== Task description ==
Each line in the records below, from the one that contains "## 第1章 背景介绍" to the one that contains "- 使用时间序列分析预测股价走势。", should be reproduced exactly, the first and last included.

───── Data

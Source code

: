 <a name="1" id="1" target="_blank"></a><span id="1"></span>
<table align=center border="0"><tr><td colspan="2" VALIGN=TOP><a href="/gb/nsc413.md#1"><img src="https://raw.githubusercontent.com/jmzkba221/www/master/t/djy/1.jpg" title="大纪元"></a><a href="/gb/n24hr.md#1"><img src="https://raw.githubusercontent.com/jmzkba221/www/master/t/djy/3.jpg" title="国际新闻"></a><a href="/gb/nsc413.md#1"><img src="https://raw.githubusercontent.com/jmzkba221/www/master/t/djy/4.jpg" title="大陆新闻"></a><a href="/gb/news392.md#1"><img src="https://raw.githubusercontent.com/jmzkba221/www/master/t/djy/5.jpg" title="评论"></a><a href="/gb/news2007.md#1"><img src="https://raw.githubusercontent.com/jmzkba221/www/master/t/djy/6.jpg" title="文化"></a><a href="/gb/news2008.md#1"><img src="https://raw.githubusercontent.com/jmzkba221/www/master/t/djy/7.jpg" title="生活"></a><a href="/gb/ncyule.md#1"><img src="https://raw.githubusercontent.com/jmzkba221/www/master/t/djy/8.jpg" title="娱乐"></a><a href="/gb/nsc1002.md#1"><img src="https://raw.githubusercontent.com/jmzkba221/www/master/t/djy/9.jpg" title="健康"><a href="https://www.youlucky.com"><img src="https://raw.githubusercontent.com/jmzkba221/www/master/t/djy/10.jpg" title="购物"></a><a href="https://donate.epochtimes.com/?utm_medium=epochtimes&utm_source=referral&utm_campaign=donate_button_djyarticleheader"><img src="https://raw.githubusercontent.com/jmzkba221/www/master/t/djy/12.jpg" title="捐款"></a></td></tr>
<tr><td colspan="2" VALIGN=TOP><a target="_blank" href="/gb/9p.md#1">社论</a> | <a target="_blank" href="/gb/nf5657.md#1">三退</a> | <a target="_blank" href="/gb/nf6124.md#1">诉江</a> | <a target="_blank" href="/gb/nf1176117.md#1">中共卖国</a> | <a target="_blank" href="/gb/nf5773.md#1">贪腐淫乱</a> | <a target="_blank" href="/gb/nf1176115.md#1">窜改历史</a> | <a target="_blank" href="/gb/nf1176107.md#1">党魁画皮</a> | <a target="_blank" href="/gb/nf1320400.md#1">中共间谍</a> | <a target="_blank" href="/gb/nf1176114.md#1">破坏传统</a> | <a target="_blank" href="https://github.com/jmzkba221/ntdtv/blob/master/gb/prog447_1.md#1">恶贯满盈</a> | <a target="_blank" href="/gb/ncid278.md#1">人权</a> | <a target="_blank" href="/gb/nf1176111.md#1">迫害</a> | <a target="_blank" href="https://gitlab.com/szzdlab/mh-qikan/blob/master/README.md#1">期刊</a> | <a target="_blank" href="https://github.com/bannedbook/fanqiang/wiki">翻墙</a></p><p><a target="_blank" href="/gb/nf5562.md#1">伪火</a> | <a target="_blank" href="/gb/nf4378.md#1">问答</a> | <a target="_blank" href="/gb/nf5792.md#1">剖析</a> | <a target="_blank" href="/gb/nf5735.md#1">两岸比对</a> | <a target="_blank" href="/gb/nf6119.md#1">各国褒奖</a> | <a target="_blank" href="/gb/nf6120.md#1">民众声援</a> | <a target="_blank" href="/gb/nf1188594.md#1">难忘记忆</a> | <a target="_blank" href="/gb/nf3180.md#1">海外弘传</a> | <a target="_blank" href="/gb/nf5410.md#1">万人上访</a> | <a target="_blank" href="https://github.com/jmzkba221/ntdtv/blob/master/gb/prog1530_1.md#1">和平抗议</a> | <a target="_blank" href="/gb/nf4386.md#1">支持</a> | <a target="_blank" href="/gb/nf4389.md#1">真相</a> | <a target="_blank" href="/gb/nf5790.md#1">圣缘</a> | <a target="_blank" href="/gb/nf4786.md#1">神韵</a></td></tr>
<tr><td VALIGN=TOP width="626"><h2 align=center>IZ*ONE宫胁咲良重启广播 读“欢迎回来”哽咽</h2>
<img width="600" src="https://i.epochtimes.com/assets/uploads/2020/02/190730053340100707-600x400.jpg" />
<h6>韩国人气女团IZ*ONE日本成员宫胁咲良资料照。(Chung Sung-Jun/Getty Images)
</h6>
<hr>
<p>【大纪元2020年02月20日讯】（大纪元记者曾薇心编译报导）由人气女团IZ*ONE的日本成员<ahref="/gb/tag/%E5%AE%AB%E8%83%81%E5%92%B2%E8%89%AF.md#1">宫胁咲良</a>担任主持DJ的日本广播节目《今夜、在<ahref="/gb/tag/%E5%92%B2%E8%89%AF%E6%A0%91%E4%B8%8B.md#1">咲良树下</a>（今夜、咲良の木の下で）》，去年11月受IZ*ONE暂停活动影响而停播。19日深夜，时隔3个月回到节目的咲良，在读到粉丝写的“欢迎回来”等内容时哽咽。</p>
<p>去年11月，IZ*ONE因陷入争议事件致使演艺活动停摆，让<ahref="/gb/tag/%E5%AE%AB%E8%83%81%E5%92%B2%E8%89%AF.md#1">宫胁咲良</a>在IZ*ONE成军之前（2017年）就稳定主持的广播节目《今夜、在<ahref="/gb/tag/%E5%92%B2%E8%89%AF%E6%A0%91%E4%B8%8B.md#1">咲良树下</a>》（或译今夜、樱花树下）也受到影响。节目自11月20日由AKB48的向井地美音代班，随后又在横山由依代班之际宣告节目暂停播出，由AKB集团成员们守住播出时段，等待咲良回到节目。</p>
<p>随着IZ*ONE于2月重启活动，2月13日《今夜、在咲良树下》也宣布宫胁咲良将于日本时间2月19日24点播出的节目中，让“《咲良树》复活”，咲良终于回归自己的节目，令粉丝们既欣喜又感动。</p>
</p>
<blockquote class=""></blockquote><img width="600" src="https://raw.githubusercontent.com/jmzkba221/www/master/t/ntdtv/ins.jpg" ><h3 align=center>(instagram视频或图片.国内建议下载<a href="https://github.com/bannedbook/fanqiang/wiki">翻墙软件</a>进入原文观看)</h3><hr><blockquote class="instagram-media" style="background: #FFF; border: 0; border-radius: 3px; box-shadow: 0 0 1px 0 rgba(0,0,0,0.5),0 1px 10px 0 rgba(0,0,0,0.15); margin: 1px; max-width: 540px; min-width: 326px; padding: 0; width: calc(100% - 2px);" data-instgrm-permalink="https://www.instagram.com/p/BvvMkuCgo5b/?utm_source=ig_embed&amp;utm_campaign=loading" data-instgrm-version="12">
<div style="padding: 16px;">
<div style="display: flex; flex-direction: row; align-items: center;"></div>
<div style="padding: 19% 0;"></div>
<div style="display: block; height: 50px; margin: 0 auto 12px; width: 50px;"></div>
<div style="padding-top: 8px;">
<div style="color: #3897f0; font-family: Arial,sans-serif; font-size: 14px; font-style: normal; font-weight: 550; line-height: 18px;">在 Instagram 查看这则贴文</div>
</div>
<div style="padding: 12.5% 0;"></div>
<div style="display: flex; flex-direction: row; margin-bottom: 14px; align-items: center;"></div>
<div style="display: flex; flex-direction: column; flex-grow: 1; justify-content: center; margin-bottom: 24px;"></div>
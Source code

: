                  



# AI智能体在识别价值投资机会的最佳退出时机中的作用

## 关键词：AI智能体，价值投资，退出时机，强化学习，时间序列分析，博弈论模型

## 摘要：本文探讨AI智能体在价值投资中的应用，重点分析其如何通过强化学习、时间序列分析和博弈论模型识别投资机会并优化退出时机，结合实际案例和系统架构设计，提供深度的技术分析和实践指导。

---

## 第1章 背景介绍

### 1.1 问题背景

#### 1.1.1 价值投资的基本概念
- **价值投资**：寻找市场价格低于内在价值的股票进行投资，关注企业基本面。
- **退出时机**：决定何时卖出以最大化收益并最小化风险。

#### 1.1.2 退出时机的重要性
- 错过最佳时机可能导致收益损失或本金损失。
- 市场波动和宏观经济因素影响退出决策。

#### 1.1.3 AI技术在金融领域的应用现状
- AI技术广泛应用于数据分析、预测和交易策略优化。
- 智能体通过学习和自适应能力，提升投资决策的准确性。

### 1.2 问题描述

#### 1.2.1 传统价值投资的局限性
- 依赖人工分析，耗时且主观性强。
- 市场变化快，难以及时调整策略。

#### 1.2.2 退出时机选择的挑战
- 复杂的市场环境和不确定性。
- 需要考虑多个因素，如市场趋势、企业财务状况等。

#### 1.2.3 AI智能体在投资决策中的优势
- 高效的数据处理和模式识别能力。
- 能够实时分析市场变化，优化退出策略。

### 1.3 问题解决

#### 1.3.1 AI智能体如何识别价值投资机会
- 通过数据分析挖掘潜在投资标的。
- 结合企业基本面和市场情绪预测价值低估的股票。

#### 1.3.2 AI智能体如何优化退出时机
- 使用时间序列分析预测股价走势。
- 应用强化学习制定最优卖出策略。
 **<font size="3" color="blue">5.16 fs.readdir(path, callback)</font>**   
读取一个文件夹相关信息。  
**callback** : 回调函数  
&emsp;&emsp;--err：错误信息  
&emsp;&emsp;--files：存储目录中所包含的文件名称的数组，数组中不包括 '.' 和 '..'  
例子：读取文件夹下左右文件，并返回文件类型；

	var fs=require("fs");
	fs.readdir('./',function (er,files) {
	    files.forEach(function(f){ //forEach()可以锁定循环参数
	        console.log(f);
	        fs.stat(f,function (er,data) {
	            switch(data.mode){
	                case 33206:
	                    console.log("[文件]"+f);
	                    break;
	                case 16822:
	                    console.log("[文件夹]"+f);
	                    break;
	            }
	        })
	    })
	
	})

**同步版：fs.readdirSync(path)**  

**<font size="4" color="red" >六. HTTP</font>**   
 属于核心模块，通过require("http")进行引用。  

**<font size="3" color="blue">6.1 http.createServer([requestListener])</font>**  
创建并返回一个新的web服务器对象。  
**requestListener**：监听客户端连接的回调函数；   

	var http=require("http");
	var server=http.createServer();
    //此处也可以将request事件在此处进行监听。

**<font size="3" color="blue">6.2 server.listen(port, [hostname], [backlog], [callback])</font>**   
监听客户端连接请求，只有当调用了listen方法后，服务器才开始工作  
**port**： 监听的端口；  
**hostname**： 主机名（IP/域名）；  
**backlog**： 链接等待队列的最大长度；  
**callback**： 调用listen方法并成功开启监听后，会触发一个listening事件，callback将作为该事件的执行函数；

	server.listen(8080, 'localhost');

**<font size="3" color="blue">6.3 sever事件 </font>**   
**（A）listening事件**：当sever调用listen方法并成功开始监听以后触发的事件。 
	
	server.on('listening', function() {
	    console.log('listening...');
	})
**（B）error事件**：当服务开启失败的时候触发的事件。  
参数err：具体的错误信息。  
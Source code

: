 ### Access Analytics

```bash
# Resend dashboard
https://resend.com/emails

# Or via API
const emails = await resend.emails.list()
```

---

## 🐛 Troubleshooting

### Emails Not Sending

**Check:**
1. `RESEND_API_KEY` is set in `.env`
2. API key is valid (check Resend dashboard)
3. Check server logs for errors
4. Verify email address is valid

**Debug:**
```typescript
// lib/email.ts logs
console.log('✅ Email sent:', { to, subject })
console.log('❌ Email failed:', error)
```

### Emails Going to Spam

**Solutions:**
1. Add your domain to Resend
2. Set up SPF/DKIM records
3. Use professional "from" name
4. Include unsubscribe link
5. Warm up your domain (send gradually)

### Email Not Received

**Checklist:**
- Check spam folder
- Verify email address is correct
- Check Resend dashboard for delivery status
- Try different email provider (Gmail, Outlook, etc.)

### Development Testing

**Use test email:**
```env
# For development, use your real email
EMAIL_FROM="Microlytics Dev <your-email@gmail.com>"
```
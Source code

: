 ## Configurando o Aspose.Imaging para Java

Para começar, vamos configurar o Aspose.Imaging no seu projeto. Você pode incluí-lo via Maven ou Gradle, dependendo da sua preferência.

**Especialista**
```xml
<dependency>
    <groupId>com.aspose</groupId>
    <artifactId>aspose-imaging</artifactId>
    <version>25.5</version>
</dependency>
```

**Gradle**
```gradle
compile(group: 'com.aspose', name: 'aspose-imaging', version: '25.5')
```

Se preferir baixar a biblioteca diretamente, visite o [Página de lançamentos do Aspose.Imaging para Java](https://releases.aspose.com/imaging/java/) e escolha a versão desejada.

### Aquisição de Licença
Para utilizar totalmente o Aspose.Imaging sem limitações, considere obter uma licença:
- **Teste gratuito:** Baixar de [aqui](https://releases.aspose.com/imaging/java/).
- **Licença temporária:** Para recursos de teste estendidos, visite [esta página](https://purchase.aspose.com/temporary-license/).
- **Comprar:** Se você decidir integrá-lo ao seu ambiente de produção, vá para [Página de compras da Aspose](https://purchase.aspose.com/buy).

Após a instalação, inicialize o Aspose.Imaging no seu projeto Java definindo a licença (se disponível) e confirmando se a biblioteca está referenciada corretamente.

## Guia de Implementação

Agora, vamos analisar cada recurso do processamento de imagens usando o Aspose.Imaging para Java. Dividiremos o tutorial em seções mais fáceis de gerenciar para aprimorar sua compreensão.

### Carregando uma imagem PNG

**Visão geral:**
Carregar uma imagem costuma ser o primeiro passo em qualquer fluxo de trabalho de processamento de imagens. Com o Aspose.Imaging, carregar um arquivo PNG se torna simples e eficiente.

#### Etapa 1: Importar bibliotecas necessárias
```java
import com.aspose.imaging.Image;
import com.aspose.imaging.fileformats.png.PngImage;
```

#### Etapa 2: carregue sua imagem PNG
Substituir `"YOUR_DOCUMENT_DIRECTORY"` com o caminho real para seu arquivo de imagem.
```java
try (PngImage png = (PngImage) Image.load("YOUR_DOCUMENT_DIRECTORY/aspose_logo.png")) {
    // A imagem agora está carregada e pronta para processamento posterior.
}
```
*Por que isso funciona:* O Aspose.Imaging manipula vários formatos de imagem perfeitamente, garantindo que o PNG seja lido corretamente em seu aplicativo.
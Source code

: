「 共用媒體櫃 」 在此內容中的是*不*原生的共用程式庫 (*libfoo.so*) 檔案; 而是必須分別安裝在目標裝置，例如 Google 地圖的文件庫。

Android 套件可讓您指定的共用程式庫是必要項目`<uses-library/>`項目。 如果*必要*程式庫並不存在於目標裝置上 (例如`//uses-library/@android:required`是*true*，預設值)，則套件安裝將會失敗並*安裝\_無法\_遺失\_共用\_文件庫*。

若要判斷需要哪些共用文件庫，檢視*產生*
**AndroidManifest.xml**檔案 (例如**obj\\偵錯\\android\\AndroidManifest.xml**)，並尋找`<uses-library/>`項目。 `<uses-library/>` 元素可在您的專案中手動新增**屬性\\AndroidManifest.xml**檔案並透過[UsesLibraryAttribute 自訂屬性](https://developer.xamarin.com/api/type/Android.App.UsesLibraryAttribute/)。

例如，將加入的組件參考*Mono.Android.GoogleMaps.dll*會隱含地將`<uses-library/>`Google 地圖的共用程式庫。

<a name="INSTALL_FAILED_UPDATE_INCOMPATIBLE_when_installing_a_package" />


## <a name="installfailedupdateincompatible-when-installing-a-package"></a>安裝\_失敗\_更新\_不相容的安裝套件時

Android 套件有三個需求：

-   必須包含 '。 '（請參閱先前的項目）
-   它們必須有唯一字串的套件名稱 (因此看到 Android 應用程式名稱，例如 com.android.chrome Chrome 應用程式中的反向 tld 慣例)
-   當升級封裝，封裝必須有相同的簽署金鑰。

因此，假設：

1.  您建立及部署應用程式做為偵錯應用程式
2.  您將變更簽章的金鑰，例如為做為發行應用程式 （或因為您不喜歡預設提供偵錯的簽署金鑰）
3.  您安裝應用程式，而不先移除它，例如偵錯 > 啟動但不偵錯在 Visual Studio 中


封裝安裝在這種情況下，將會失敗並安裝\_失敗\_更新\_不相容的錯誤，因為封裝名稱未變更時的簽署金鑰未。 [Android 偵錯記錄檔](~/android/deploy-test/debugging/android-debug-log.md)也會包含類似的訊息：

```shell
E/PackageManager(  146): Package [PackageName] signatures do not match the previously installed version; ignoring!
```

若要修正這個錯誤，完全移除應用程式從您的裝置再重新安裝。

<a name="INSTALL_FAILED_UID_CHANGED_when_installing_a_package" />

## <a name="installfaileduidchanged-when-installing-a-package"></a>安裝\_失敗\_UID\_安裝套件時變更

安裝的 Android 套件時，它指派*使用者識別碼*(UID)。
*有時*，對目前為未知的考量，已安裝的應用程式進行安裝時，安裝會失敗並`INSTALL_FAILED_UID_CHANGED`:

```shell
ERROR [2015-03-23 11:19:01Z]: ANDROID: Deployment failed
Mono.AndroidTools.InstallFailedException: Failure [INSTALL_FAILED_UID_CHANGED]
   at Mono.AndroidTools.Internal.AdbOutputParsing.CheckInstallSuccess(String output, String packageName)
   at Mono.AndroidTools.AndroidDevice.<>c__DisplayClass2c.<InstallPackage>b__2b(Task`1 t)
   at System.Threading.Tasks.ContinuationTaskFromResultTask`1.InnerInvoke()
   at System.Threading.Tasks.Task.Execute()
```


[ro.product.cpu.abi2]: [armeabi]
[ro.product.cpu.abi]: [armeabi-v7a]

──────────

== Answer section ==
## 第1章 背景介绍

### 1.1 问题背景

#### 1.1.1 价值投资的基本概念
- **价值投资**：寻找市场价格低于内在价值的股票进行投资，关注企业基本面。
- **退出时机**：决定何时卖出以最大化收益并最小化风险。

#### 1.1.2 退出时机的重要性
- 错过最佳时机可能导致收益损失或本金损失。
- 市场波动和宏观经济因素影响退出决策。

#### 1.1.3 AI技术在金融领域的应用现状
- AI技术广泛应用于数据分析、预测和交易策略优化。
- 智能体通过学习和自适应能力，提升投资决策的准确性。

### 1.2 问题描述

#### 1.2.1 传统价值投资的局限性
- 依赖人工分析，耗时且主观性强。
- 市场变化快，难以及时调整策略。

#### 1.2.2 退出时机选择的挑战
- 复杂的市场环境和不确定性。
- 需要考虑多个因素，如市场趋势、企业财务状况等。

#### 1.2.3 AI智能体在投资决策中的优势
- 高效的数据处理和模式识别能力。
- 能够实时分析市场变化，优化退出策略。

### 1.3 问题解决

#### 1.3.1 AI智能体如何识别价值投资机会
- 通过数据分析挖掘潜在投资标的。
- 结合企业基本面和市场情绪预测价值低估的股票。

#### 1.3.2 AI智能体如何优化退出时机
- 使用时间序列分析预测股价走势。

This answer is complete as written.